Twenty twelve won’t be easy
Fifty one Mondays ago, on January 11, 2010, The Times editorial warned that “it would be justified to say that it has never been more the case that Prime Minister Lawrence Gonzi needs to do something about what his government and the Nationalist Party...
Fifty one Mondays ago, on January 11, 2010, The Times editorial warned that “it would be justified to say that it has never been more the case that Prime Minister Lawrence Gonzi needs to do something about what his government and the Nationalist Party are going through”. One year less a week later, we can safely say that if the Prime Minister has tried to do something about it, that something has been inadequate, insufficient and ineffectual.
My guess is that what is happening reflects a more profound malaise- Mario Vella
With a perfect storm threatening to unleash itself on the eurozone, the European Union and the world economy generally, a national economy as open and vulnerable as Malta’s needs a head of government whose head is totally focused on national priorities. One need not be a PN supporter to demand that Dr Gonzi concentrate all his attention on the dangers for Malta of a possible eurozone meltdown. After all, Dr Gonzi is not, or ought not to be, his party’s Prime Minister. He is, or ought to be, Malta’s Prime Minister and we have a right, as Maltese citizens, to demand a Prime Minister who is fully dedicated to navigating our country in the stormiest international economic conditions since the Great Depression that started in 1929 and lasted for more than 10 years.
I can hear some of you say that the Prime Minister is not alone. He presides over a Cabinet of ministers and is supported by a team of parliamentary secretaries and at least a dozen hand-picked chairmen of public authorities, agencies and corporations that are certainly helping him keep the Maltese economy and public finances afloat no matter how powerful the tempest. You can’t really be serious.
A few of them may be capable or willing or both but who can deny that many of the others are part of the problem rather than of the solution. And the Prime Minister knows this only too well.
On December 3 on Dissett, PBS journalist Reno Bugeja courageously pressed the executive chairman of Malta Enterprise for some answers regarding what value Malta was getting for the taxpayers’ money that is being so liberally poured down our national investment promotion agency.

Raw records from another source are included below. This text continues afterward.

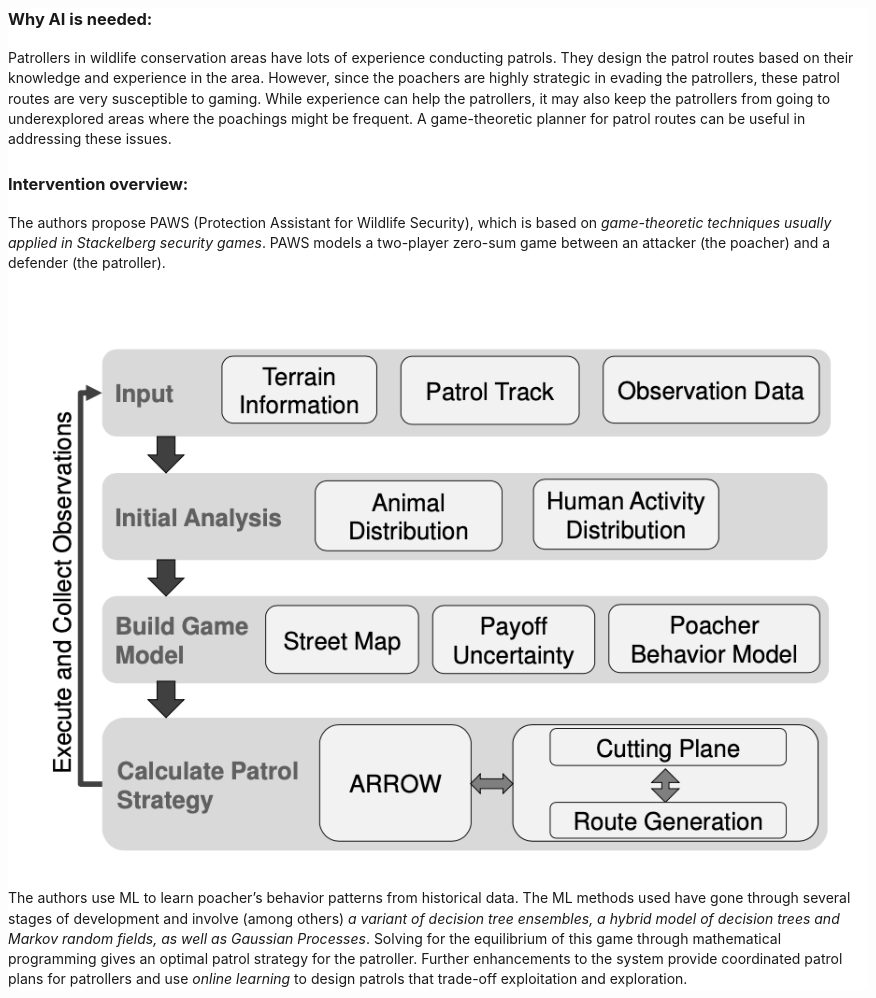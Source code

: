### Why AI is needed:

Patrollers in wildlife conservation areas have lots of experience conducting patrols. They design the patrol routes based on their knowledge and experience in the area. However, since the poachers are highly strategic in evading the patrollers, these patrol routes are very susceptible to gaming. While experience can help the patrollers, it may also keep the patrollers from going to underexplored areas where the poachings might be frequent. A game-theoretic planner for patrol routes can be useful in addressing these issues.

### Intervention overview:

The authors propose PAWS (Protection Assistant for Wildlife Security), which is based on *game-theoretic techniques usually applied in Stackelberg security games*. PAWS models a two-player zero-sum game between an attacker (the poacher) and a defender (the patroller). 

![AI for Social Impact - PAWS System](/images/ai_for_social_impact-paws_system.png)

The authors use ML to learn poacher’s behavior patterns from historical data. The ML methods used have gone through several stages of development and involve (among others) *a variant of decision tree ensembles, a hybrid model of decision trees and Markov random fields, as well as Gaussian Processes*.  Solving for the equilibrium of this game through mathematical programming gives an optimal patrol strategy for the patroller. Further enhancements to the system provide coordinated patrol plans for patrollers and use *online learning* to design patrols that trade-off exploitation and exploration.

I don’t know if Dr Gonzi found time to watch this programme. How terribly alone he must have felt if he did.
The moral of the tale is that, no, the Prime Minister cannot rely on many others to assist him to ensure that in the months ahead we promote economic growth – the only effective solution if we look further than the tip of our nose – and spend public money prudently and intelligently. That is another reason why we need a Prime Minister that can concentrate on national priorities. He needs to do this now, immediately, and for as long as it gets to steam out of the economic storm.
The problem is, of course, that, like protracted economic recessions and established patterns of public spending, the Franco Debono syndrome won’t go away tomorrow morning.

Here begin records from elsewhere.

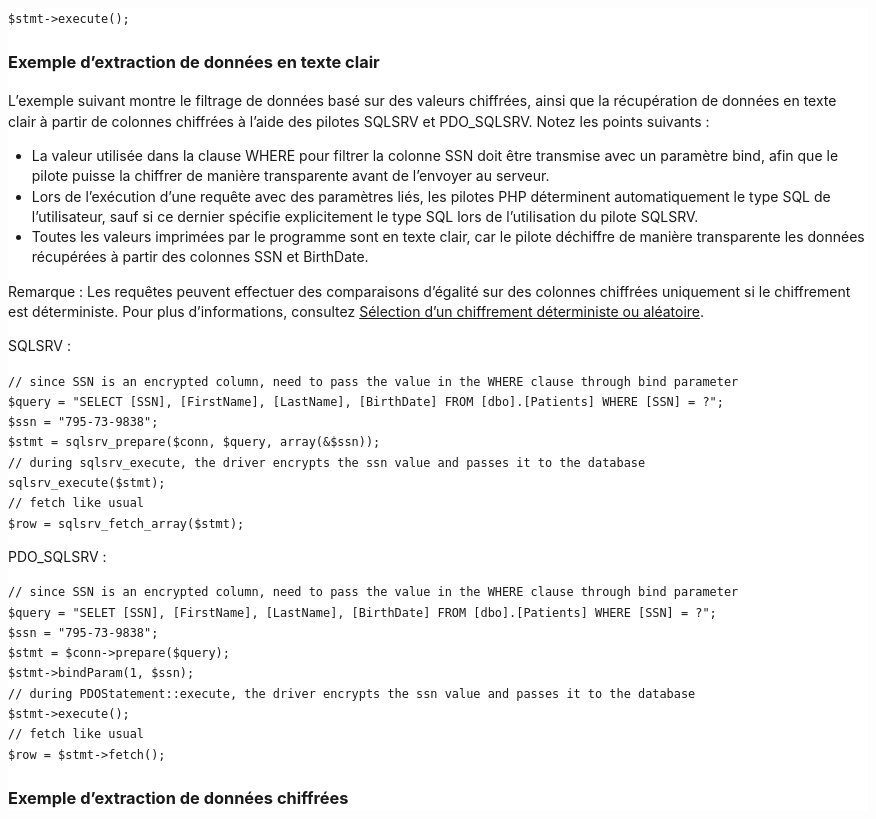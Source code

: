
 ```
$stmt->execute();
```

### <a name="plaintext-data-retrieval-example"></a>Exemple d’extraction de données en texte clair

L’exemple suivant montre le filtrage de données basé sur des valeurs chiffrées, ainsi que la récupération de données en texte clair à partir de colonnes chiffrées à l’aide des pilotes SQLSRV et PDO_SQLSRV. Notez les points suivants :
 -   La valeur utilisée dans la clause WHERE pour filtrer la colonne SSN doit être transmise avec un paramètre bind, afin que le pilote puisse la chiffrer de manière transparente avant de l’envoyer au serveur.
 -   Lors de l’exécution d’une requête avec des paramètres liés, les pilotes PHP déterminent automatiquement le type SQL de l’utilisateur, sauf si ce dernier spécifie explicitement le type SQL lors de l’utilisation du pilote SQLSRV.
 -   Toutes les valeurs imprimées par le programme sont en texte clair, car le pilote déchiffre de manière transparente les données récupérées à partir des colonnes SSN et BirthDate.
 
Remarque : Les requêtes peuvent effectuer des comparaisons d’égalité sur des colonnes chiffrées uniquement si le chiffrement est déterministe. Pour plus d’informations, consultez [Sélection d’un chiffrement déterministe ou aléatoire](../../relational-databases/security/encryption/always-encrypted-database-engine.md#selecting--deterministic-or-randomized-encryption).

SQLSRV :
```
// since SSN is an encrypted column, need to pass the value in the WHERE clause through bind parameter
$query = "SELECT [SSN], [FirstName], [LastName], [BirthDate] FROM [dbo].[Patients] WHERE [SSN] = ?";
$ssn = "795-73-9838";
$stmt = sqlsrv_prepare($conn, $query, array(&$ssn));
// during sqlsrv_execute, the driver encrypts the ssn value and passes it to the database
sqlsrv_execute($stmt);
// fetch like usual
$row = sqlsrv_fetch_array($stmt);
```

PDO_SQLSRV :
```
// since SSN is an encrypted column, need to pass the value in the WHERE clause through bind parameter
$query = "SELET [SSN], [FirstName], [LastName], [BirthDate] FROM [dbo].[Patients] WHERE [SSN] = ?";
$ssn = "795-73-9838";
$stmt = $conn->prepare($query);
$stmt->bindParam(1, $ssn);
// during PDOStatement::execute, the driver encrypts the ssn value and passes it to the database
$stmt->execute();
// fetch like usual
$row = $stmt->fetch();
```

### <a name="ciphertext-data-retrieval-example"></a>Exemple d’extraction de données chiffrées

In my very first regular contribution to The Times, over 100 Mondays ago, on January 19, 2009, observing that “a series of clues of varying significance and magnitude that support the conviction of many that this government may not be standing on solid ground”, I suggested that “anybody with even the most rudimentary of political antennas has intercepted signals that indicate that we are approaching a zone of severe turbulence”.
I had also argued that “international financial crisis, its repercussion on the real economies of our principal markets (…), the impact of all of this on our own real economy, our broke government’s impotence in the face of this crisis, indeed its compounding of the effects of the crisis on our economy” would make Dr Gonzi’s job increasingly difficult. Twenty twelve won’t be easy.
Now, I am not sure what drives Dr Debono’s crusade. In his address to the Parlament taż-Żgħażagħ in August 2009, he told the young guests: “Why are young people looking at the political class in a certain way? I believe that we… the young… should look (at politics) with a critical eye. We shouldn’t spend most of our time saying how well things are going but we should (rather) see what we can do to improve them”.
On the other hand, his later statement that his “loyalty to the party is not only unconditional but also unconditioned” (www.francodebono.info/) does not quite help me to understand the man.
I do know, however, that the whole saga is distracting us from the real problems facing the country but, then, a Prime Minister’s inability to concentrate on national priorities to quell recurring cases of insubordination in his parliamentary group is a real national problem, especially in times such as these and especially when the government’s majority in Parliament is so fragile.
My guess is that what is happening reflects a more profound malaise. “Governments are made possible by alliances… many of the alliances that this government is built on are beginning to come apart” (www.timesofmalta.com/articles/view/20090119/opinion/no-quantum-of-solace.241342).